- Work to be completed -
Everything from the first line of the material below through the line containing "template<class ContainerAllocator>" is to be printed exactly, and nothing more.

- Data in this exercise -
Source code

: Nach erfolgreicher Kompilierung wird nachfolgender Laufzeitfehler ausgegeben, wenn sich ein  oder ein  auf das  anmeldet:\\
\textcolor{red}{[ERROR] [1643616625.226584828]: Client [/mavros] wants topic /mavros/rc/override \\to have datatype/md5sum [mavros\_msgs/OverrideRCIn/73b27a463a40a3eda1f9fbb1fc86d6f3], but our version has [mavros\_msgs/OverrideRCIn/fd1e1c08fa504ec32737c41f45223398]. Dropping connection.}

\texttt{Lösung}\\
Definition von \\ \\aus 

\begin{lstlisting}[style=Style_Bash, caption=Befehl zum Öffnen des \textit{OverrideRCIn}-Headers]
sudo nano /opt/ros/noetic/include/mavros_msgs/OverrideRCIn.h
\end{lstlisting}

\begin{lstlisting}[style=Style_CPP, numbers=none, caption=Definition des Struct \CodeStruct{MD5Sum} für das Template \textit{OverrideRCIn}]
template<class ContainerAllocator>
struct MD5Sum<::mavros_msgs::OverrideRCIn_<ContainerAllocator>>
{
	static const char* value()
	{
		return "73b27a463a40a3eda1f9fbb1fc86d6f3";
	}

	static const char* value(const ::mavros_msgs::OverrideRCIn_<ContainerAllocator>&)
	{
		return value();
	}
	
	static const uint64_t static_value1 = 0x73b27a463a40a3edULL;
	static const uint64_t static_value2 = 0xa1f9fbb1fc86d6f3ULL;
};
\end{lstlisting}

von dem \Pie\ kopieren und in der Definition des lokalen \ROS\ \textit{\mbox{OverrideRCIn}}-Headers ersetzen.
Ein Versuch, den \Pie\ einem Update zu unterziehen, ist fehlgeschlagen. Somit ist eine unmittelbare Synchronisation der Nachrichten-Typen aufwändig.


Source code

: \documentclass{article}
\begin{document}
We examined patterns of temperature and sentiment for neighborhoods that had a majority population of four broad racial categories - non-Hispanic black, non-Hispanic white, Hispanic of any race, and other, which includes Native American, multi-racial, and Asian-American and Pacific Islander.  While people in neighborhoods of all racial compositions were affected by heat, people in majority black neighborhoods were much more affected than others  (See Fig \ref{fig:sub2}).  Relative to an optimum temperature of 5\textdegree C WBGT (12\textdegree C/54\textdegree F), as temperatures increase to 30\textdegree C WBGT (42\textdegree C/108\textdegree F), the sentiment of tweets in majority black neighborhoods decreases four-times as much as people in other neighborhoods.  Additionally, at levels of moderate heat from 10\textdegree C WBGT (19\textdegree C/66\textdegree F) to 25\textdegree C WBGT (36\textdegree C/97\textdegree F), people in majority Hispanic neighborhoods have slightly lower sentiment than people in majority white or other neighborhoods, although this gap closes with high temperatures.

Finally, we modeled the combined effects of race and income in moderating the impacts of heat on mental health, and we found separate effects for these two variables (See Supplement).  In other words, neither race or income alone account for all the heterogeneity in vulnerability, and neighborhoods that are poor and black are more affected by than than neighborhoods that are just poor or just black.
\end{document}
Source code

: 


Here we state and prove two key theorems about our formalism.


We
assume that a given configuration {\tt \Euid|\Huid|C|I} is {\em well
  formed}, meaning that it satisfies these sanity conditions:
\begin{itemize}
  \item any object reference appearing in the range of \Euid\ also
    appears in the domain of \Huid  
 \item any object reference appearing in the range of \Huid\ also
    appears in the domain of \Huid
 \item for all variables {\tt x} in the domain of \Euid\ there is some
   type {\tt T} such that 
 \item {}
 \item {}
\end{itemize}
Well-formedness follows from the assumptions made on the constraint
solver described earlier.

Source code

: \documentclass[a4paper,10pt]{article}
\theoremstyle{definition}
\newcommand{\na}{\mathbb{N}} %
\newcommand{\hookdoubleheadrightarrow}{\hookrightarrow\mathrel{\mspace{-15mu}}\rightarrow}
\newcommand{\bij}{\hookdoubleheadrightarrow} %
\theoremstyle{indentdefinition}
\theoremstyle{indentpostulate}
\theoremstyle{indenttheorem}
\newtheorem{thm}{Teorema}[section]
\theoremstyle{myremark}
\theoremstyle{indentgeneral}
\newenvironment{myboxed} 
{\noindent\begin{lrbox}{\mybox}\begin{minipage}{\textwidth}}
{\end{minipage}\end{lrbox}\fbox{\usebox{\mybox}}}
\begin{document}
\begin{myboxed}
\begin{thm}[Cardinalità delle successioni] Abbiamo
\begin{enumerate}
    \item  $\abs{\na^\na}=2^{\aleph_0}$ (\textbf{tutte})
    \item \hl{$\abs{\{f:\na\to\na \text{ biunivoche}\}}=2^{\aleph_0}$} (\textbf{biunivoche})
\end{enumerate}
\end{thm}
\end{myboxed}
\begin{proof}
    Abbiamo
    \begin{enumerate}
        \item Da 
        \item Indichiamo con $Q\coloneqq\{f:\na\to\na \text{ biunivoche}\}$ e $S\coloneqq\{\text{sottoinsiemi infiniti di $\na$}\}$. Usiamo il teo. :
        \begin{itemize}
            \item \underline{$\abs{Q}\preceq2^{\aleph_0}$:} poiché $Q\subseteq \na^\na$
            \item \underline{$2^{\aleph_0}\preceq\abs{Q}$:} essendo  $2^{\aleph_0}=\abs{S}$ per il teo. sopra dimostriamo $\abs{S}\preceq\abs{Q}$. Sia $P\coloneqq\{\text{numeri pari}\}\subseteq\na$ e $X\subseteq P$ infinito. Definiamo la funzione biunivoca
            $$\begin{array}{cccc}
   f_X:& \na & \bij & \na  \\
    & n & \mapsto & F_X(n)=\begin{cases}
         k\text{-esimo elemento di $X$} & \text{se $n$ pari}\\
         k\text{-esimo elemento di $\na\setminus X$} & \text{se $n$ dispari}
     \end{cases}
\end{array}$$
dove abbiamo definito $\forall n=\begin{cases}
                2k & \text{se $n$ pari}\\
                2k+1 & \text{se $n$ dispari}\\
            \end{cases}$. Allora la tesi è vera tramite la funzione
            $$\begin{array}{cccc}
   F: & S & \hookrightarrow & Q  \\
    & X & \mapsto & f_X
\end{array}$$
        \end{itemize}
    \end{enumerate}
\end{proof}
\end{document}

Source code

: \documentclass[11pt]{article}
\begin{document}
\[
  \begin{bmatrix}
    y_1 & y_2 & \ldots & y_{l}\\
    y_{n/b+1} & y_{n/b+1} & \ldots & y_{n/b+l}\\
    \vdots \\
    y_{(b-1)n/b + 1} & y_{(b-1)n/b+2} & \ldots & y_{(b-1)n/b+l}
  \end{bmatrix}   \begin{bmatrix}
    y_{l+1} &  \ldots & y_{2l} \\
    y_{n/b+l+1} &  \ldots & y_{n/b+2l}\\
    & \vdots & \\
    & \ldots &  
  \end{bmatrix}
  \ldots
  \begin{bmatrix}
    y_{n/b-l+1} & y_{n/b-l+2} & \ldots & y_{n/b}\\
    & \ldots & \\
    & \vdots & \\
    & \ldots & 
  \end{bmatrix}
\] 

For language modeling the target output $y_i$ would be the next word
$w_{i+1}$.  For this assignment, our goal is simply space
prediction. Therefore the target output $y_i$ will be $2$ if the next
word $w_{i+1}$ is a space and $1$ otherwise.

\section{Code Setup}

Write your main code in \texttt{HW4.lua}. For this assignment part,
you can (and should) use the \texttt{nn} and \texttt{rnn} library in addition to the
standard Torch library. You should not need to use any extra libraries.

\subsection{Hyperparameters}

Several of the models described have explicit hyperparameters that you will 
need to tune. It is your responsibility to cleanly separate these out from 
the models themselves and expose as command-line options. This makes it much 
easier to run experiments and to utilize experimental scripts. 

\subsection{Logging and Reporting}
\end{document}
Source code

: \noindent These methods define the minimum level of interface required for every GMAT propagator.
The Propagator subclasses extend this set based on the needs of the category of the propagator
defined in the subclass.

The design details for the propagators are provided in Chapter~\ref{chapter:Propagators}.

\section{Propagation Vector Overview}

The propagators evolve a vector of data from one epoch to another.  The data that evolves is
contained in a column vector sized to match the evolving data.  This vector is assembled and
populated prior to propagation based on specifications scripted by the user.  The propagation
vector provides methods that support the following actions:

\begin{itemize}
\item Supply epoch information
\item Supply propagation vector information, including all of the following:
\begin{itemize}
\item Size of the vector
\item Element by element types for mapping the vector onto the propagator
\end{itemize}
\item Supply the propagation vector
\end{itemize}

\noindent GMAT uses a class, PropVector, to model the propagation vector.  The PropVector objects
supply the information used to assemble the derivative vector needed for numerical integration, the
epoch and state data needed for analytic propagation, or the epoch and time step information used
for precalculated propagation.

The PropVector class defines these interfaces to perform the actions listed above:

- Expected output -
Source code

: Nach erfolgreicher Kompilierung wird nachfolgender Laufzeitfehler ausgegeben, wenn sich ein  oder ein  auf das  anmeldet:\\
\textcolor{red}{[ERROR] [1643616625.226584828]: Client [/mavros] wants topic /mavros/rc/override \\to have datatype/md5sum [mavros\_msgs/OverrideRCIn/73b27a463a40a3eda1f9fbb1fc86d6f3], but our version has [mavros\_msgs/OverrideRCIn/fd1e1c08fa504ec32737c41f45223398]. Dropping connection.}

\texttt{Lösung}\\
Definition von \\ \\aus 

\begin{lstlisting}[style=Style_Bash, caption=Befehl zum Öffnen des \textit{OverrideRCIn}-Headers]
sudo nano /opt/ros/noetic/include/mavros_msgs/OverrideRCIn.h
\end{lstlisting}

\begin{lstlisting}[style=Style_CPP, numbers=none, caption=Definition des Struct \CodeStruct{MD5Sum} für das Template \textit{OverrideRCIn}]
template<class ContainerAllocator>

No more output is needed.